Activity.
Below are the records; output them exactly from the first line through the line with "- **Data Preprocessing**: The", stopping there.

── Records for this task

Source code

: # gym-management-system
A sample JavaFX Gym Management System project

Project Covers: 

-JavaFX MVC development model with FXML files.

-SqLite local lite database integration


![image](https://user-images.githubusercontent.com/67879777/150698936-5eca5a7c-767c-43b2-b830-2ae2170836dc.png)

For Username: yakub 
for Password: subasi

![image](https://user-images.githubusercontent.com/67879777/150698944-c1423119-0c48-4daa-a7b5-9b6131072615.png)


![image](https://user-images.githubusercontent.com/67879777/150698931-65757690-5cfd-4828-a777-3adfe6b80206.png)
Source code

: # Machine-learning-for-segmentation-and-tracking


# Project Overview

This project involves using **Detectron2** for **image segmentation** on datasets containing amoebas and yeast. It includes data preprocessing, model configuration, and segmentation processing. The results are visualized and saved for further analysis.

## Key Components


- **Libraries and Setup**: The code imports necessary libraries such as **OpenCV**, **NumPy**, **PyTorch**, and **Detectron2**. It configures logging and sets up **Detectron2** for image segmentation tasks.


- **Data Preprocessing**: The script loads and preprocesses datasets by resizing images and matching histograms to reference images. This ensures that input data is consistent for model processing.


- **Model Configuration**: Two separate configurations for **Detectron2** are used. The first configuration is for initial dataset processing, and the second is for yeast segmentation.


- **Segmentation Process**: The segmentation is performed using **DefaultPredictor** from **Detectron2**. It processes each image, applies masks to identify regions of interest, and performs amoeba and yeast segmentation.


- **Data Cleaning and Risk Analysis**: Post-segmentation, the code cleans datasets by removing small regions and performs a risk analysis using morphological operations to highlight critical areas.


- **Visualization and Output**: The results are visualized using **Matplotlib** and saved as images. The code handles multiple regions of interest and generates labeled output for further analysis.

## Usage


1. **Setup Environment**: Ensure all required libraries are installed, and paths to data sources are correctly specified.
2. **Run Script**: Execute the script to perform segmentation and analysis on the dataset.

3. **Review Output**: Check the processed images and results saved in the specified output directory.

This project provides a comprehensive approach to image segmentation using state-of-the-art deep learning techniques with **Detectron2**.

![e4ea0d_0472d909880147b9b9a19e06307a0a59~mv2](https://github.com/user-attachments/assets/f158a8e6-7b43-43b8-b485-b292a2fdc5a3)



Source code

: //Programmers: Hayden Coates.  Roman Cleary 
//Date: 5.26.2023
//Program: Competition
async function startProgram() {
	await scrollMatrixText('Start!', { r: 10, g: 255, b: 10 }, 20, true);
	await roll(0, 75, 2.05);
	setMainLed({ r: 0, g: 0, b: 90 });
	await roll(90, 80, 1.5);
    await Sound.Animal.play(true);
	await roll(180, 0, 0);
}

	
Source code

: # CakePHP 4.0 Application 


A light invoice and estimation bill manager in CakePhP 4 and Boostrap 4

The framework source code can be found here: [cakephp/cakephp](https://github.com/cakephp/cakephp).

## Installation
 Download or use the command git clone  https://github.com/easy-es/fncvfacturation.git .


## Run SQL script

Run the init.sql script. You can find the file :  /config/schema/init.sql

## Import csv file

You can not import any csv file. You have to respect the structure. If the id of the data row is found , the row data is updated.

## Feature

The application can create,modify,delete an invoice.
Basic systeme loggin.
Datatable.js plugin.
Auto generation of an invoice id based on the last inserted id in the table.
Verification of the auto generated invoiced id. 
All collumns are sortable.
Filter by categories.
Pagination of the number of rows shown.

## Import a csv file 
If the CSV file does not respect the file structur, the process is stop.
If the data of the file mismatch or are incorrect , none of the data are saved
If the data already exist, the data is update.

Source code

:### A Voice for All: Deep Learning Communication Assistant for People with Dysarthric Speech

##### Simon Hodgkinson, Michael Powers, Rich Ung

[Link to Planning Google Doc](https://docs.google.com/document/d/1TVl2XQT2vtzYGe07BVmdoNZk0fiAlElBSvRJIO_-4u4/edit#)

────

Solution to the problem.
Source code

: # gym-management-system
A sample JavaFX Gym Management System project

Project Covers: 

-JavaFX MVC development model with FXML files.

-SqLite local lite database integration


![image](https://user-images.githubusercontent.com/67879777/150698936-5eca5a7c-767c-43b2-b830-2ae2170836dc.png)

For Username: yakub 
for Password: subasi

![image](https://user-images.githubusercontent.com/67879777/150698944-c1423119-0c48-4daa-a7b5-9b6131072615.png)


![image](https://user-images.githubusercontent.com/67879777/150698931-65757690-5cfd-4828-a777-3adfe6b80206.png)
Source code

: # Machine-learning-for-segmentation-and-tracking


# Project Overview

This project involves using **Detectron2** for **image segmentation** on datasets containing amoebas and yeast. It includes data preprocessing, model configuration, and segmentation processing. The results are visualized and saved for further analysis.

## Key Components


- **Libraries and Setup**: The code imports necessary libraries such as **OpenCV**, **NumPy**, **PyTorch**, and **Detectron2**. It configures logging and sets up **Detectron2** for image segmentation tasks.


- **Data Preprocessing**: The script loads and preprocesses datasets by resizing images and matching histograms to reference images. This ensures that input data is consistent for model processing.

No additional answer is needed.